+++ Given data +++

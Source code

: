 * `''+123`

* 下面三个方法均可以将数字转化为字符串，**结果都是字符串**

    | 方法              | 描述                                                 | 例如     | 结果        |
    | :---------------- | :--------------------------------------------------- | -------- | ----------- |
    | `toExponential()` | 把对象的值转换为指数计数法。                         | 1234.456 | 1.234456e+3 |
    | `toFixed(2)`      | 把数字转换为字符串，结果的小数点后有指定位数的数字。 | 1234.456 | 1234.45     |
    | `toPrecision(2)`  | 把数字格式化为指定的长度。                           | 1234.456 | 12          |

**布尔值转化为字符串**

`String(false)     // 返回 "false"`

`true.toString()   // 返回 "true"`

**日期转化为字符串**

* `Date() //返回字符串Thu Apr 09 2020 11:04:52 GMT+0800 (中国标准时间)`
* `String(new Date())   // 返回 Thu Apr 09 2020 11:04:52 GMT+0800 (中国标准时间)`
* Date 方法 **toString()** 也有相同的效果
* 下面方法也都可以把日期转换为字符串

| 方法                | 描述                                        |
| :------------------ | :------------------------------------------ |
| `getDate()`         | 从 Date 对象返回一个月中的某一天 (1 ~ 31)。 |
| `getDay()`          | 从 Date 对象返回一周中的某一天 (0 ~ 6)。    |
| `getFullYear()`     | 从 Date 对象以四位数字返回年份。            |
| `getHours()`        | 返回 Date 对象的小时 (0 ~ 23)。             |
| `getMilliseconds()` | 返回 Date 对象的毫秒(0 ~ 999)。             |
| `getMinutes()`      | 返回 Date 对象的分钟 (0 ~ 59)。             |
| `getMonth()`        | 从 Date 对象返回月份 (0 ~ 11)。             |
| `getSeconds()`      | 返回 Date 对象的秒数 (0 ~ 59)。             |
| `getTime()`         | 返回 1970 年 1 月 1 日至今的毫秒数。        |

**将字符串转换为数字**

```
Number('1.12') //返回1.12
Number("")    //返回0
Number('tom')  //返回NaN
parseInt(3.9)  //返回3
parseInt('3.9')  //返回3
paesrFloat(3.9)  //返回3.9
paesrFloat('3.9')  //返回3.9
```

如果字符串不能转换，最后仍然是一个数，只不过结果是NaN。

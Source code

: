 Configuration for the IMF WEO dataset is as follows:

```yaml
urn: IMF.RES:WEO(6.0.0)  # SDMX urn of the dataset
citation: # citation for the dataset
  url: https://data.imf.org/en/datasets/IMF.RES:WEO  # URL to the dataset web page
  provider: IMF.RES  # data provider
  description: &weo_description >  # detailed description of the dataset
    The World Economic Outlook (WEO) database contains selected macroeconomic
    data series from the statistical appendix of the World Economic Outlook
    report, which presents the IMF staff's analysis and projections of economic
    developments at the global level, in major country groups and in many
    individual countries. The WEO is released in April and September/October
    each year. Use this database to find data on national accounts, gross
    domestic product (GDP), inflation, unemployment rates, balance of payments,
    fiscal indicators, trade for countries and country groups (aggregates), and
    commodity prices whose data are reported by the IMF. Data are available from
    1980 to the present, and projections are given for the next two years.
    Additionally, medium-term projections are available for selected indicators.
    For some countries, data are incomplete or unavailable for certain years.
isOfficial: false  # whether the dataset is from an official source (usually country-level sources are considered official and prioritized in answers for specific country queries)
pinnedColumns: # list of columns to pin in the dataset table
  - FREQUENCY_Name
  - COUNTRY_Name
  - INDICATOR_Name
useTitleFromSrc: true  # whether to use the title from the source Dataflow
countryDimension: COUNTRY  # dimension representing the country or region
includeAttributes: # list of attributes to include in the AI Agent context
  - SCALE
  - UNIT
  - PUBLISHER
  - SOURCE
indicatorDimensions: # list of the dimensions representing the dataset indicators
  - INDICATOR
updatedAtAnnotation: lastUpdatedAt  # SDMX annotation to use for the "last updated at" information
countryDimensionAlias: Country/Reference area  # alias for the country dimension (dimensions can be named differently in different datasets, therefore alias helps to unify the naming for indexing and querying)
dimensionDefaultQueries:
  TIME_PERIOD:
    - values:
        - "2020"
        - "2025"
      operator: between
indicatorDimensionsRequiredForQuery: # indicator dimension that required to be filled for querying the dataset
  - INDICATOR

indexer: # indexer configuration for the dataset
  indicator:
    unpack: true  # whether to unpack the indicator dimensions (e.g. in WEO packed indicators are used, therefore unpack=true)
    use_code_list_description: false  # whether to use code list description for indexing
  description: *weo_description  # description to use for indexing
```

+++

§ What needs to be done:
A complete, exact copy of the entries above is what is wanted.

§ Answer for this exercise:
Source code

: * `''+123`

* 下面三个方法均可以将数字转化为字符串，**结果都是字符串**

    | 方法              | 描述                                                 | 例如     | 结果        |
    | :---------------- | :--------------------------------------------------- | -------- | ----------- |
    | `toExponential()` | 把对象的值转换为指数计数法。                         | 1234.456 | 1.234456e+3 |
    | `toFixed(2)`      | 把数字转换为字符串，结果的小数点后有指定位数的数字。 | 1234.456 | 1234.45     |
    | `toPrecision(2)`  | 把数字格式化为指定的长度。                           | 1234.456 | 12          |

**布尔值转化为字符串**

`String(false)     // 返回 "false"`

`true.toString()   // 返回 "true"`

**日期转化为字符串**

* `Date() //返回字符串Thu Apr 09 2020 11:04:52 GMT+0800 (中国标准时间)`
* `String(new Date())   // 返回 Thu Apr 09 2020 11:04:52 GMT+0800 (中国标准时间)`
* Date 方法 **toString()** 也有相同的效果
* 下面方法也都可以把日期转换为字符串

| 方法                | 描述                                        |
| :------------------ | :------------------------------------------ |
| `getDate()`         | 从 Date 对象返回一个月中的某一天 (1 ~ 31)。 |
| `getDay()`          | 从 Date 对象返回一周中的某一天 (0 ~ 6)。    |
| `getFullYear()`     | 从 Date 对象以四位数字返回年份。            |
| `getHours()`        | 返回 Date 对象的小时 (0 ~ 23)。             |
| `getMilliseconds()` | 返回 Date 对象的毫秒(0 ~ 999)。             |
| `getMinutes()`      | 返回 Date 对象的分钟 (0 ~ 59)。             |
| `getMonth()`        | 从 Date 对象返回月份 (0 ~ 11)。             |
| `getSeconds()`      | 返回 Date 对象的秒数 (0 ~ 59)。             |
| `getTime()`         | 返回 1970 年 1 月 1 日至今的毫秒数。        |

**将字符串转换为数字**

```
Number('1.12') //返回1.12
Number("")    //返回0
Number('tom')  //返回NaN
parseInt(3.9)  //返回3
parseInt('3.9')  //返回3
paesrFloat(3.9)  //返回3.9
paesrFloat('3.9')  //返回3.9
```

如果字符串不能转换，最后仍然是一个数，只不过结果是NaN。

Source code

: Configuration for the IMF WEO dataset is as follows:

```yaml
urn: IMF.RES:WEO(6.0.0)  # SDMX urn of the dataset
citation: # citation for the dataset
  url: https://data.imf.org/en/datasets/IMF.RES:WEO  # URL to the dataset web page
  provider: IMF.RES  # data provider
  description: &weo_description >  # detailed description of the dataset
    The World Economic Outlook (WEO) database contains selected macroeconomic
    data series from the statistical appendix of the World Economic Outlook
    report, which presents the IMF staff's analysis and projections of economic
    developments at the global level, in major country groups and in many
    individual countries. The WEO is released in April and September/October
    each year. Use this database to find data on national accounts, gross
    domestic product (GDP), inflation, unemployment rates, balance of payments,
    fiscal indicators, trade for countries and country groups (aggregates), and
    commodity prices whose data are reported by the IMF. Data are available from
    1980 to the present, and projections are given for the next two years.
    Additionally, medium-term projections are available for selected indicators.
    For some countries, data are incomplete or unavailable for certain years.
isOfficial: false  # whether the dataset is from an official source (usually country-level sources are considered official and prioritized in answers for specific country queries)
pinnedColumns: # list of columns to pin in the dataset table
  - FREQUENCY_Name
  - COUNTRY_Name
  - INDICATOR_Name
useTitleFromSrc: true  # whether to use the title from the source Dataflow
countryDimension: COUNTRY  # dimension representing the country or region
includeAttributes: # list of attributes to include in the AI Agent context
  - SCALE
  - UNIT
  - PUBLISHER
  - SOURCE
indicatorDimensions: # list of the dimensions representing the dataset indicators
  - INDICATOR
updatedAtAnnotation: lastUpdatedAt  # SDMX annotation to use for the "last updated at" information
countryDimensionAlias: Country/Reference area  # alias for the country dimension (dimensions can be named differently in different datasets, therefore alias helps to unify the naming for indexing and querying)
dimensionDefaultQueries:
  TIME_PERIOD:
    - values:
        - "2020"
        - "2025"
      operator: between
indicatorDimensionsRequiredForQuery: # indicator dimension that required to be filled for querying the dataset
  - INDICATOR

indexer: # indexer configuration for the dataset
  indicator:
    unpack: true  # whether to unpack the indicator dimensions (e.g. in WEO packed indicators are used, therefore unpack=true)
    use_code_list_description: false  # whether to use code list description for indexing
  description: *weo_description  # description to use for indexing
```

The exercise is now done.